A week later, however, the problem began to resolve itself when Andy showed up at my door.  "Can I rescind my notice.", she asked.  With a sigh of relief, I said, "Sure".

An hour or so later, the problem was totally resolved when Lynnette walked in, with hands on her hips, and stated, "Ok, I give up.  You win!".  

My first major problem at Jake's was resolved.  Lynette worked until we started the new and larger diner.  She said she knew that she would not be happy on a floor where she had to work with so many others.  Andy stayed on for many years and we have remained friends since.

Thursday, April 30, 2020



I have had many pets in my life.  But, probably because of an event of my youth with our family dog, Thumper, I had dedicated that I would never get attached to one.  After all, sooner or later, they will no longer be there.

But all that changed eight years ago, when Judy brought home a little ball of fur named Emmy.

We already had a little mini Pomeranian named Mia.  And this was one of her sisters from a different batch.  Up until Emmy, Mia had always been such a happy little thing but she did not like sharing Judy's affection and her personality changed.

Judy saw this and asked me to take Emmy with me for a short time so that Mia could get used to having another pet around.  That never really happened.

But something else did.  When I would go to my room to read, scan the net, listen to music, or watch TV, this little ball of fur was right next to me on the couch.  When she wasn't playing, she was cuddled into my leg, often with her little head on my leg.
And so slowly or not so slowly, the attachment began.  She became my dog or should I say, I became her person.
I remember times when she would struggle so hard to get my attention.  I knew or felt that her personality would probably be set from her puppy stage  so I began talking with her as we played.  "You are a beautiful girl.", I would say, "Always stay happy.".  And she listened.  In fact, she was quite probably the happiest dog that I have ever known.

She would be there at the door when I came home from work and then be by my side all the way to bed time.  Then, she would crawl under our bed below me to sleep.  And I became deeply attached to this little ball of fur.
  In the summer, I would sit down on the grass in our back yard and she would run to me, jumping on my lap, and smothering me with kisses.

When I was not around, she would often sleep with one of my shoes.  I assume it was because it had my smell.


In the winter, she loved the snow.  She loved to jump in it and run around.  You could see her joy as she did so.

In fact, Judy called her my rescue dog.  For when that PTSD side of me came out, often those happy eyes and that bright smile would help to settle me.  In fact, I remember the VA offering to get me a dog.  I said, "No, I have one already.".  

When I struggled, she would always be there.  When I was sick, she would not leave my side. A few years back, I came down with the flu.  I would lay on my couch out of it.  I would open my eyes and there she was either sitting there looking at me or sleeping down at the foot of the couch.

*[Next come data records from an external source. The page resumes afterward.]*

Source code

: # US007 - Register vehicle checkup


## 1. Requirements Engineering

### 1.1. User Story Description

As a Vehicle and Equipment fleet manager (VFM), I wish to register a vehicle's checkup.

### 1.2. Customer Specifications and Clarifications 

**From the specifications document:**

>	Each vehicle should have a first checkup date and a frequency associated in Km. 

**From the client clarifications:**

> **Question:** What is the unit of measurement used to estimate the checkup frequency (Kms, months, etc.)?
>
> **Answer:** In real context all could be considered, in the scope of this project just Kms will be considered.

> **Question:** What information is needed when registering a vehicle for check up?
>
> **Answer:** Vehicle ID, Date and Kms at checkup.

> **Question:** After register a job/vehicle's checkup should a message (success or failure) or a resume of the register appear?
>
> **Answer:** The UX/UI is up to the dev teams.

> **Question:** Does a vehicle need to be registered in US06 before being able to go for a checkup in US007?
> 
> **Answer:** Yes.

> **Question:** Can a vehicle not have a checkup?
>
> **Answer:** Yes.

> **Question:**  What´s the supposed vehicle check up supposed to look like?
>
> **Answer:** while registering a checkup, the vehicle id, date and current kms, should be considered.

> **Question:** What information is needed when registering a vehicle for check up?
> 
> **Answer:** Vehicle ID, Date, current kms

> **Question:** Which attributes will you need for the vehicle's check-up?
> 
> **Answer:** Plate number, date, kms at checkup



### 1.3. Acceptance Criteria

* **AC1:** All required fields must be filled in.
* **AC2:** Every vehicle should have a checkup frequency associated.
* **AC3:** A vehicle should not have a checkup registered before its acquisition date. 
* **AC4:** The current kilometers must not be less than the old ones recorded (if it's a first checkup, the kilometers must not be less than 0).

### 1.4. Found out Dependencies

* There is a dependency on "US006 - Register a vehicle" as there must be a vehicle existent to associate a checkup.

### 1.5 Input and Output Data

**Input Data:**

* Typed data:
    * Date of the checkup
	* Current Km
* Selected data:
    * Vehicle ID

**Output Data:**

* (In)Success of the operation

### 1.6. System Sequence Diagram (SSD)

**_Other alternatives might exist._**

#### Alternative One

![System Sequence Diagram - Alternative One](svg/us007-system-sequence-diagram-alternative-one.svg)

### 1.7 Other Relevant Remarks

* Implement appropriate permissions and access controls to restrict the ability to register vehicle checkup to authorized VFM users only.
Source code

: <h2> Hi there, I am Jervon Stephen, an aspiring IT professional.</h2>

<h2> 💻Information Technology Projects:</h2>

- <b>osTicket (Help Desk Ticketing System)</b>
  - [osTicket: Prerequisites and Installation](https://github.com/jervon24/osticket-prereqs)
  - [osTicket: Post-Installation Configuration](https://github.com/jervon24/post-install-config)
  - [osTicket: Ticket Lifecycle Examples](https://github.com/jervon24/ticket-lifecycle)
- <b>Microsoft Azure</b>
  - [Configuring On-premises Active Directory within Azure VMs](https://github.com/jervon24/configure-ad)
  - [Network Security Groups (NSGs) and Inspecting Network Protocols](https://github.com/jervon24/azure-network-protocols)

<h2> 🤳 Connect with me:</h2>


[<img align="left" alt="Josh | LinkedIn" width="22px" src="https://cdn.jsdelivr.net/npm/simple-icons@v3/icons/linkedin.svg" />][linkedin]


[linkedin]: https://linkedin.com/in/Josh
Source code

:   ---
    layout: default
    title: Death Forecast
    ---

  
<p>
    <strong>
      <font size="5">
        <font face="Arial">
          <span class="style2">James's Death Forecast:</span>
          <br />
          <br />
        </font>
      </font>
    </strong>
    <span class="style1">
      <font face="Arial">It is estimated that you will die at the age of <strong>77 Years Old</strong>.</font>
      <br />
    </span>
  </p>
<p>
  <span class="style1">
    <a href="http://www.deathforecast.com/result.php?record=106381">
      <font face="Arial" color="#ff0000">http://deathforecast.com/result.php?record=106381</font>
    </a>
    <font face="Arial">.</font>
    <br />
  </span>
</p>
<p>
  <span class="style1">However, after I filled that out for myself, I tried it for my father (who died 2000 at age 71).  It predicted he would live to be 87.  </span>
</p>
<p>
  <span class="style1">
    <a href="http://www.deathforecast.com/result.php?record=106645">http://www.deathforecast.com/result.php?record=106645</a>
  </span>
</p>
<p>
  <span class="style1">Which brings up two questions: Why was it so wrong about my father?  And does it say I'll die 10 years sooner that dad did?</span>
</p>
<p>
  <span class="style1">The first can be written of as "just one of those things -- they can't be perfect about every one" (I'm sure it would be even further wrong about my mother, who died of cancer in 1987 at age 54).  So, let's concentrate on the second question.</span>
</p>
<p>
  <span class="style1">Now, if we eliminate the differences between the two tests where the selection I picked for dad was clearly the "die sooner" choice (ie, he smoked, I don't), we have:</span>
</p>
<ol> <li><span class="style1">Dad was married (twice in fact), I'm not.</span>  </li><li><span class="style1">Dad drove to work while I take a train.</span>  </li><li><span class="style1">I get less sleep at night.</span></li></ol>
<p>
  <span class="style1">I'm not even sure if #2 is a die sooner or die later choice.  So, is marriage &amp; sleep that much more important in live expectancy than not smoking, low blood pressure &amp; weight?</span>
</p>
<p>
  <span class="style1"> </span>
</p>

And she loved to play.  She especially loved chasing after a little ball.  I would give it a little toss down the steps and she would fly after it.  Soon she was at me feet again with the ball in her mouth pleading with those big eyes for me to throw it again.  That game changed a few short years ago when another little young boy came into our life.  Young Jasper loved those little balls also and we became concerned that he might put one of them in his mouth and choke so the balls went up only to come out on special occasions and soon they were forgotten.

Every evening she would be by my side no matter where I was.  And she would always perk up when I would tell her that it was time for bed.  She would run to our bed and slide under my side not to come back out until the morning.  I would often hear her snoring down there in the middle of the night.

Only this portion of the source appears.